The eastern terminus is in Nashua at NH 111, west of the point where NH 111 and U.S. Route 3 meet. At that location, NH 111A is known as Main Dunstable Road. The western terminus is at NH 111 approximately 0.8 mi north of the Massachusetts state line in Hollis. At that location, NH 111A is called South Depot Road.

====Middle segment====

The middle segment of NH 111A is a 9.173 mi northeast–southwest highway between Pelham in Hillsborough County and Windham in Rockingham County. It is signed as an east-west highway.

The southern, officially western, terminus is in the town of Pelham at New Hampshire Route 128 (Mammoth Road) approximately 0.5 mi north of the Massachusetts state line. At this point, the road is named Marsh Road. The northern, signed eastern, terminus of the highway is in the town of Windham at NH 111 between Cobbetts Pond and Canobie Lake. At this point, the road is known as Range Road.

====Eastern segment====

The eastern segment of NH 111A is a 15.024 mi northeast–southwest highway between Danville and Exeter in Rockingham County. It is signed as an east-west highway.

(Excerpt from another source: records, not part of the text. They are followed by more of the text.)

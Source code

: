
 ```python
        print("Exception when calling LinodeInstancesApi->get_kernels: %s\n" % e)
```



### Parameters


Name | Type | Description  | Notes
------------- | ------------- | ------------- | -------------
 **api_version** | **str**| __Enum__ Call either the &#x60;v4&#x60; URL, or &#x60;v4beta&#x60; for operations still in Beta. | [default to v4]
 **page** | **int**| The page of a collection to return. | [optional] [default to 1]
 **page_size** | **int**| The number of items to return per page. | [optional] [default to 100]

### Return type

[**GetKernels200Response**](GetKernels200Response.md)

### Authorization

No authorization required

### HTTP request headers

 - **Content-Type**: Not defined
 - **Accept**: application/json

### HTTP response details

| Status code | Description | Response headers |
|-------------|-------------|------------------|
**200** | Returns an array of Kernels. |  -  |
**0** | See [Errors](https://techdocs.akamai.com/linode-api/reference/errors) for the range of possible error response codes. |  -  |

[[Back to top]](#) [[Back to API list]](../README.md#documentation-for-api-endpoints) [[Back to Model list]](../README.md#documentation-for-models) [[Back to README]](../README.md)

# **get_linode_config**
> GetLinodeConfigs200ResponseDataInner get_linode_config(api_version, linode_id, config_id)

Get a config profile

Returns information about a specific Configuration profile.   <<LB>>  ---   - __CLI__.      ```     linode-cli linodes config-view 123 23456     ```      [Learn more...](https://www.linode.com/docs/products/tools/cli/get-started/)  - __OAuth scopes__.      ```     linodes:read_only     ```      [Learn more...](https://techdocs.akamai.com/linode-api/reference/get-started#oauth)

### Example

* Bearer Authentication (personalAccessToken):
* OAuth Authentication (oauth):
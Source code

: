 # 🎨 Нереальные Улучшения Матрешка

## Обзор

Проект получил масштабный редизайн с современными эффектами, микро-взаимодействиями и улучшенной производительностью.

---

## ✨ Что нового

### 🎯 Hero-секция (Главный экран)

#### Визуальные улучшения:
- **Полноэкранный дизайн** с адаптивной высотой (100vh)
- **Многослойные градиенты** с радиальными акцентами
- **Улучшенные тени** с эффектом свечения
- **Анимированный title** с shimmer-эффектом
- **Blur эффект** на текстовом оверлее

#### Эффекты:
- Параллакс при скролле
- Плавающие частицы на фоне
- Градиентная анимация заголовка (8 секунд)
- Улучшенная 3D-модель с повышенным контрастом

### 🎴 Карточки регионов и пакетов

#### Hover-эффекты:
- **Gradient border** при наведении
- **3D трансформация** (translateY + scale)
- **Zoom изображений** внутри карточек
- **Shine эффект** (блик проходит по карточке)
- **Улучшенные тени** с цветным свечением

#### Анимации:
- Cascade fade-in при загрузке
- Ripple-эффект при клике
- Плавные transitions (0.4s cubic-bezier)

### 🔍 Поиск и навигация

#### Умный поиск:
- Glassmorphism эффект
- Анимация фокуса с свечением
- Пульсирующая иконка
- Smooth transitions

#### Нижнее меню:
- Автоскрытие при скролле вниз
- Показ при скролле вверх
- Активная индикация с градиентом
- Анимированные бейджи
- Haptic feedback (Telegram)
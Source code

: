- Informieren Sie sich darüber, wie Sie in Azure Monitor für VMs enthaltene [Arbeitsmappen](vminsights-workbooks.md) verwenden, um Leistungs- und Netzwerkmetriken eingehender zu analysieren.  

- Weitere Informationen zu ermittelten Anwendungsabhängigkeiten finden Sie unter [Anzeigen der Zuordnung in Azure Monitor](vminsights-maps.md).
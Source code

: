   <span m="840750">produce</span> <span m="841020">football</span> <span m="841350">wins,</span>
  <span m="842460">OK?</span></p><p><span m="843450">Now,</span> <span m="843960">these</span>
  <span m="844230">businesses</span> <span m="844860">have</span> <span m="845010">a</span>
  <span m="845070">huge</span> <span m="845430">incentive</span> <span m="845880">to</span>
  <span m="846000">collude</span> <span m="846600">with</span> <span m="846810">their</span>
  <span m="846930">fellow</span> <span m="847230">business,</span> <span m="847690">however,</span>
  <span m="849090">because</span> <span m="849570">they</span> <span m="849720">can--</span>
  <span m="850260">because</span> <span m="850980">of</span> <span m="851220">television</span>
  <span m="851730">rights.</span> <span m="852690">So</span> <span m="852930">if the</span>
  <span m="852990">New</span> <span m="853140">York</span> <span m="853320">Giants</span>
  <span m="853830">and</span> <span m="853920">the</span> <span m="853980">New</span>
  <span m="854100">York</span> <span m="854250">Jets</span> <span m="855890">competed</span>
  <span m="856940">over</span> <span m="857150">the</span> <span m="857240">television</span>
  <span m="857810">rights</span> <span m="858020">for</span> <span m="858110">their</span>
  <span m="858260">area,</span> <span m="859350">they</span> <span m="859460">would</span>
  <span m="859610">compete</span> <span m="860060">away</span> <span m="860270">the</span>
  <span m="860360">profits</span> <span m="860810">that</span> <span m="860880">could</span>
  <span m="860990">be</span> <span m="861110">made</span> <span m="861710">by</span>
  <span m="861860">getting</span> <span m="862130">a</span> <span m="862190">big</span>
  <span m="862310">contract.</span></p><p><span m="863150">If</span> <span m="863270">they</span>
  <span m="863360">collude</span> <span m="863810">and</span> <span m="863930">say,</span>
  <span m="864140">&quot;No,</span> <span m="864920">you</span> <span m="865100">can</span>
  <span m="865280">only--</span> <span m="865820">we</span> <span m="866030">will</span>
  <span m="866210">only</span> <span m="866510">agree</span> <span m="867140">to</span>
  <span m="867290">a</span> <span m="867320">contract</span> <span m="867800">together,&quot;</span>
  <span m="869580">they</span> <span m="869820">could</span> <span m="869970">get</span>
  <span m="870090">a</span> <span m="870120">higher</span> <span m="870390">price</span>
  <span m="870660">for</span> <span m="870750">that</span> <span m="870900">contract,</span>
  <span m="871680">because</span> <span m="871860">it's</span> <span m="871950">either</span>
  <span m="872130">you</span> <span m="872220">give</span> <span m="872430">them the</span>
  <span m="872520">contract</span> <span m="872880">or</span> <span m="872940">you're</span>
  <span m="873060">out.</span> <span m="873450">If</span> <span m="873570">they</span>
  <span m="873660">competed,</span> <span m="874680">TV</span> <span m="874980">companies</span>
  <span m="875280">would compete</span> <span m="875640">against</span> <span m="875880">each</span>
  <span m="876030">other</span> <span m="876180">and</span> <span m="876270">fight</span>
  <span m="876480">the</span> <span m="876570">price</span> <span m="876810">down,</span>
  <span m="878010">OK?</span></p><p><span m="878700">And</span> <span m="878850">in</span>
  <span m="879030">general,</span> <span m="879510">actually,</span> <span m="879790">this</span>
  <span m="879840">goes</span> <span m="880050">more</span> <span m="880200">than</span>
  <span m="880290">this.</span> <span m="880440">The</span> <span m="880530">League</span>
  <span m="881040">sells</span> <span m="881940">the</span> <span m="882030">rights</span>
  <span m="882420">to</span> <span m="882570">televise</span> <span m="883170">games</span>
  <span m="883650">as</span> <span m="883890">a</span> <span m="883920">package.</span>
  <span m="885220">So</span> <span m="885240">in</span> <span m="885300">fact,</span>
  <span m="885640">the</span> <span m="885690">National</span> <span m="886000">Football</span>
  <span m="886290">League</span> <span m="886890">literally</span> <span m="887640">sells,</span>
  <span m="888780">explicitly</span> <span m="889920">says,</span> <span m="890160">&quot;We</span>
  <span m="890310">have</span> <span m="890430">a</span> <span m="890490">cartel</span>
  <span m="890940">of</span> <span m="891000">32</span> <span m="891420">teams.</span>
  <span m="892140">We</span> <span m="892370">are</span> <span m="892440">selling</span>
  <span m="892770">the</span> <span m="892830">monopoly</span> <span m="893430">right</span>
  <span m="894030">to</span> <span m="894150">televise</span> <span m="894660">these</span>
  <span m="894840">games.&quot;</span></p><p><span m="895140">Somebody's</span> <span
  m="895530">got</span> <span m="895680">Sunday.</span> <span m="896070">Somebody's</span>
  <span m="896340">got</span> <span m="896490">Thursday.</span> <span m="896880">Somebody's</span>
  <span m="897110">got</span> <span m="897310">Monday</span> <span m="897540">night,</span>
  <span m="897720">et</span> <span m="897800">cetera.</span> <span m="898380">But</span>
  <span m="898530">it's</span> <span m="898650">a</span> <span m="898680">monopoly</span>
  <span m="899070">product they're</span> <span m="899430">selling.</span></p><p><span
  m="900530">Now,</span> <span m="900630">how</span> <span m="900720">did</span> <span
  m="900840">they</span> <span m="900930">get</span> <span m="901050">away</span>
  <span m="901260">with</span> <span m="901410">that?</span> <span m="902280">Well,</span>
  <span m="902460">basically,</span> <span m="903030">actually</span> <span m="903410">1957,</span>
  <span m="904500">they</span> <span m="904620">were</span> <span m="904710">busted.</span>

The eastern terminus of this segment of NH 111A is in Exeter at NH 111 on the west side of String Bridge. At this location, NH 111A is named Water Street. There is a concurrency with NH 107 in Fremont. The western terminus is in Danville at NH 111. At that location, the road is known as Main Street.